Your assignment -> Your copy should match the entries exactly, with the pictures left out.

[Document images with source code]
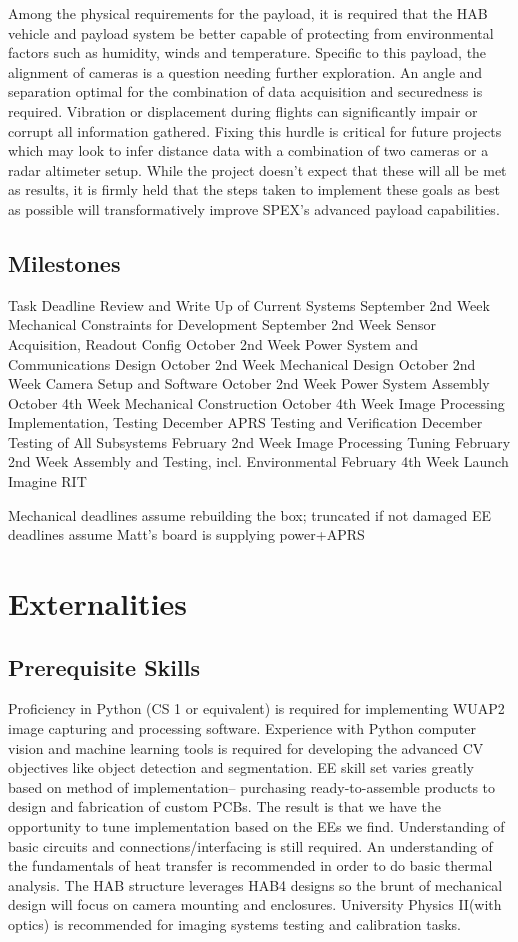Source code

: \documentclass[conference]{IEEEtran} %
\begin{document}
Among the physical requirements for the payload, it is required that the HAB vehicle and payload system be better capable of protecting from environmental factors such as humidity, winds and temperature. Specific to this payload, the alignment of cameras is a question needing further exploration. An angle and separation optimal for the combination of data acquisition and securedness is required. Vibration or displacement during flights can significantly impair or corrupt all information gathered. Fixing this hurdle is critical for future projects which may look to infer distance data with a combination of two cameras or a radar altimeter setup. While the project doesn't expect that these will all be met as results, it is firmly held that the steps taken to implement these goals as best as possible will transformatively improve SPEX's advanced payload capabilities.

\subsection{Milestones}

Task
Deadline
Review and Write Up of Current Systems
September 2nd Week
Mechanical Constraints for Development
September 2nd Week
Sensor Acquisition, Readout Config
October 2nd Week
Power System and Communications Design
October 2nd Week
Mechanical Design
October 2nd Week
Camera Setup and Software
October 2nd Week
Power System Assembly
October 4th Week
Mechanical Construction
October 4th Week
Image Processing Implementation, Testing
December
APRS Testing and Verification
December
Testing of All Subsystems
February 2nd Week
Image Processing Tuning
February 2nd Week
Assembly and Testing, incl. Environmental
February 4th Week
Launch
Imagine RIT


Mechanical deadlines assume rebuilding the box; truncated if not damaged
EE deadlines assume Matt's board is supplying power+APRS

\section{Externalities}
\subsection{Prerequisite Skills}
Proficiency in Python (CS 1 or equivalent) is required for implementing WUAP2 image capturing and processing software.  Experience with Python computer vision and machine learning tools is required for developing the advanced CV objectives like object detection and segmentation. EE skill set varies greatly based on method of implementation-- purchasing ready-to-assemble products to design and fabrication of custom PCBs. The result is that we have the opportunity to tune implementation based on the EEs we find. Understanding of basic circuits and connections/interfacing is still required. An understanding of the fundamentals of heat transfer is recommended in order to do basic thermal analysis. The HAB structure leverages HAB4 designs so the brunt of mechanical design will focus on camera mounting and enclosures. University Physics II(with optics) is recommended for imaging systems testing and calibration tasks.
\end{document}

Result ->
Source code

: \documentclass[conference]{IEEEtran} %
\begin{document}
Among the physical requirements for the payload, it is required that the HAB vehicle and payload system be better capable of protecting from environmental factors such as humidity, winds and temperature. Specific to this payload, the alignment of cameras is a question needing further exploration. An angle and separation optimal for the combination of data acquisition and securedness is required. Vibration or displacement during flights can significantly impair or corrupt all information gathered. Fixing this hurdle is critical for future projects which may look to infer distance data with a combination of two cameras or a radar altimeter setup. While the project doesn't expect that these will all be met as results, it is firmly held that the steps taken to implement these goals as best as possible will transformatively improve SPEX's advanced payload capabilities.

\subsection{Milestones}

Task
Deadline
Review and Write Up of Current Systems
September 2nd Week
Mechanical Constraints for Development
September 2nd Week
Sensor Acquisition, Readout Config
October 2nd Week
Power System and Communications Design
October 2nd Week
Mechanical Design
October 2nd Week
Camera Setup and Software
October 2nd Week
Power System Assembly
October 4th Week
Mechanical Construction
October 4th Week
Image Processing Implementation, Testing
December
APRS Testing and Verification
December
Testing of All Subsystems
February 2nd Week
Image Processing Tuning
February 2nd Week
Assembly and Testing, incl. Environmental
February 4th Week
Launch
Imagine RIT


Mechanical deadlines assume rebuilding the box; truncated if not damaged
EE deadlines assume Matt's board is supplying power+APRS

\section{Externalities}
\subsection{Prerequisite Skills}
Proficiency in Python (CS 1 or equivalent) is required for implementing WUAP2 image capturing and processing software.  Experience with Python computer vision and machine learning tools is required for developing the advanced CV objectives like object detection and segmentation. EE skill set varies greatly based on method of implementation-- purchasing ready-to-assemble products to design and fabrication of custom PCBs. The result is that we have the opportunity to tune implementation based on the EEs we find. Understanding of basic circuits and connections/interfacing is still required. An understanding of the fundamentals of heat transfer is recommended in order to do basic thermal analysis. The HAB structure leverages HAB4 designs so the brunt of mechanical design will focus on camera mounting and enclosures. University Physics II(with optics) is recommended for imaging systems testing and calibration tasks.
\end{document}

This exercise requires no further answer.